• LISTED RECORDS:
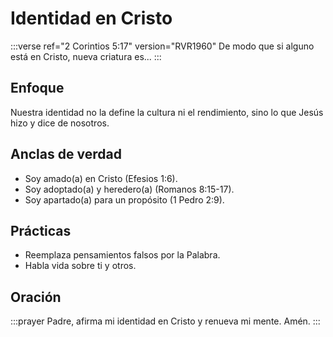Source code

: # Identidad en Cristo

:::verse ref="2 Corintios 5:17" version="RVR1960"
De modo que si alguno está en Cristo, nueva criatura es...
:::

## Enfoque
Nuestra identidad no la define la cultura ni el rendimiento, sino lo que Jesús hizo y dice de nosotros.

## Anclas de verdad
- Soy amado(a) en Cristo (Efesios 1:6).
- Soy adoptado(a) y heredero(a) (Romanos 8:15-17).
- Soy apartado(a) para un propósito (1 Pedro 2:9).

## Prácticas
- Reemplaza pensamientos falsos por la Palabra.
- Habla vida sobre ti y otros.

## Oración
:::prayer
Padre, afirma mi identidad en Cristo y renueva mi mente. Amén.
:::
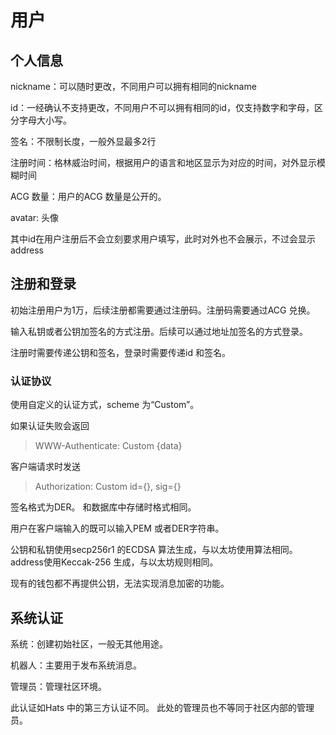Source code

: # 用户

## 个人信息

nickname：可以随时更改，不同用户可以拥有相同的nickname

id：一经确认不支持更改，不同用户不可以拥有相同的id，仅支持数字和字母，区分字母大小写。

签名：不限制长度，一般外显最多2行

注册时间：格林威治时间，根据用户的语言和地区显示为对应的时间，对外显示模糊时间

ACG 数量：用户的ACG 数量是公开的。

avatar: 头像

其中id在用户注册后不会立刻要求用户填写，此时对外也不会展示，不过会显示address

## 注册和登录

初始注册用户为1万，后续注册都需要通过注册码。注册码需要通过ACG 兑换。

输入私钥或者公钥加签名的方式注册。后续可以通过地址加签名的方式登录。

注册时需要传递公钥和签名，登录时需要传递id 和签名。

### 认证协议

使用自定义的认证方式，scheme 为“Custom”。

如果认证失败会返回

>WWW-Authenticate: Custom {data}

客户端请求时发送

>Authorization: Custom id={}, sig={}

签名格式为DER。 和数据库中存储时格式相同。

用户在客户端输入的既可以输入PEM 或者DER字符串。

公钥和私钥使用secp256r1 的ECDSA 算法生成，与以太坊使用算法相同。
address使用Keccak-256 生成，与以太坊规则相同。

现有的钱包都不再提供公钥，无法实现消息加密的功能。

## 系统认证

系统：创建初始社区，一般无其他用途。

机器人：主要用于发布系统消息。

管理员：管理社区环境。

此认证如Hats 中的第三方认证不同。 此处的管理员也不等同于社区内部的管理员。
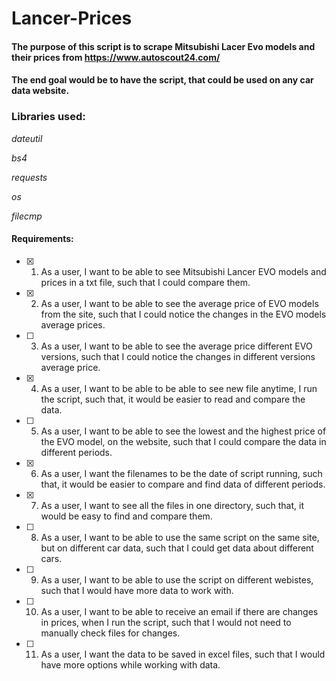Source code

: ﻿# Lancer-Prices

#### The purpose of this script is to scrape Mitsubishi Lacer Evo models and their prices from https://www.autoscout24.com/
#### The end goal would be to have the script, that could be used on any car data website.

### Libraries used:
_dateutil_

_bs4_

_requests_

_os_

_filecmp_

#### Requirements:
- [x] 1. As a user, I want to be able to see Mitsubishi Lancer EVO models and prices in a txt file, such that I could compare them.
- [x] 2. As a user, I want to be able to see the average price of EVO models from the site, such that I could notice the changes in the EVO models average prices.
- [ ] 3. As a user, I want to be able to see the average price different EVO versions, such that I could notice the changes in different versions average price.
- [x] 4. As a user, I want to be able to be able to see new file anytime, I run the script, such that, it would be easier to read and compare the data.
- [ ] 5. As a user, I want to be able to see the lowest and the highest price of the EVO model, on the website, such that I could compare the data in different periods.
- [x] 6. As a user, I want the filenames to be the date of script running, such that, it would be easier to compare and find data of different periods.
- [x] 7. As a user, I want to see all the files in one directory, such that, it would be easy to find and compare them.
- [ ] 8. As a user, I want to be able to use the same script on the same site, but on different car data, such that I could get data about different cars.
- [ ] 9. As a user, I want to be able to use the script on different webistes, such that I would have more data to work with.
- [ ] 10. As a user, I want to be able to receive an email if there are changes in prices, when I run the script, such that I would not need to manually check files for changes.
- [ ] 11. As a user, I want the data to be saved in excel files, such that I would have more options while working with data.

• YOUR INSTRUCTIONS:
Without including any picture, set down every line above exactly as it stands.

• EXPECTED ANSWER:
Source code

: # Identidad en Cristo

:::verse ref="2 Corintios 5:17" version="RVR1960"
De modo que si alguno está en Cristo, nueva criatura es...
:::

## Enfoque
Nuestra identidad no la define la cultura ni el rendimiento, sino lo que Jesús hizo y dice de nosotros.

## Anclas de verdad
- Soy amado(a) en Cristo (Efesios 1:6).
- Soy adoptado(a) y heredero(a) (Romanos 8:15-17).
- Soy apartado(a) para un propósito (1 Pedro 2:9).

## Prácticas
- Reemplaza pensamientos falsos por la Palabra.
- Habla vida sobre ti y otros.

## Oración
:::prayer
Padre, afirma mi identidad en Cristo y renueva mi mente. Amén.
:::
Source code

: # 用户

## 个人信息

nickname：可以随时更改，不同用户可以拥有相同的nickname

id：一经确认不支持更改，不同用户不可以拥有相同的id，仅支持数字和字母，区分字母大小写。

签名：不限制长度，一般外显最多2行

注册时间：格林威治时间，根据用户的语言和地区显示为对应的时间，对外显示模糊时间

ACG 数量：用户的ACG 数量是公开的。

avatar: 头像

其中id在用户注册后不会立刻要求用户填写，此时对外也不会展示，不过会显示address

## 注册和登录

初始注册用户为1万，后续注册都需要通过注册码。注册码需要通过ACG 兑换。

输入私钥或者公钥加签名的方式注册。后续可以通过地址加签名的方式登录。

注册时需要传递公钥和签名，登录时需要传递id 和签名。

### 认证协议

使用自定义的认证方式，scheme 为“Custom”。

如果认证失败会返回

>WWW-Authenticate: Custom {data}

客户端请求时发送

>Authorization: Custom id={}, sig={}

签名格式为DER。 和数据库中存储时格式相同。

用户在客户端输入的既可以输入PEM 或者DER字符串。

公钥和私钥使用secp256r1 的ECDSA 算法生成，与以太坊使用算法相同。
address使用Keccak-256 生成，与以太坊规则相同。

现有的钱包都不再提供公钥，无法实现消息加密的功能。

## 系统认证

系统：创建初始社区，一般无其他用途。

机器人：主要用于发布系统消息。

管理员：管理社区环境。

此认证如Hats 中的第三方认证不同。 此处的管理员也不等同于社区内部的管理员。
Source code

: ﻿# Lancer-Prices

#### The purpose of this script is to scrape Mitsubishi Lacer Evo models and their prices from https://www.autoscout24.com/
#### The end goal would be to have the script, that could be used on any car data website.

### Libraries used:
_dateutil_

_bs4_

_requests_

_os_

_filecmp_

#### Requirements:
- [x] 1. As a user, I want to be able to see Mitsubishi Lancer EVO models and prices in a txt file, such that I could compare them.
- [x] 2. As a user, I want to be able to see the average price of EVO models from the site, such that I could notice the changes in the EVO models average prices.
- [ ] 3. As a user, I want to be able to see the average price different EVO versions, such that I could notice the changes in different versions average price.
- [x] 4. As a user, I want to be able to be able to see new file anytime, I run the script, such that, it would be easier to read and compare the data.
- [ ] 5. As a user, I want to be able to see the lowest and the highest price of the EVO model, on the website, such that I could compare the data in different periods.
- [x] 6. As a user, I want the filenames to be the date of script running, such that, it would be easier to compare and find data of different periods.
- [x] 7. As a user, I want to see all the files in one directory, such that, it would be easy to find and compare them.
- [ ] 8. As a user, I want to be able to use the same script on the same site, but on different car data, such that I could get data about different cars.
- [ ] 9. As a user, I want to be able to use the script on different webistes, such that I would have more data to work with.
- [ ] 10. As a user, I want to be able to receive an email if there are changes in prices, when I run the script, such that I would not need to manually check files for changes.
- [ ] 11. As a user, I want the data to be saved in excel files, such that I would have more options while working with data.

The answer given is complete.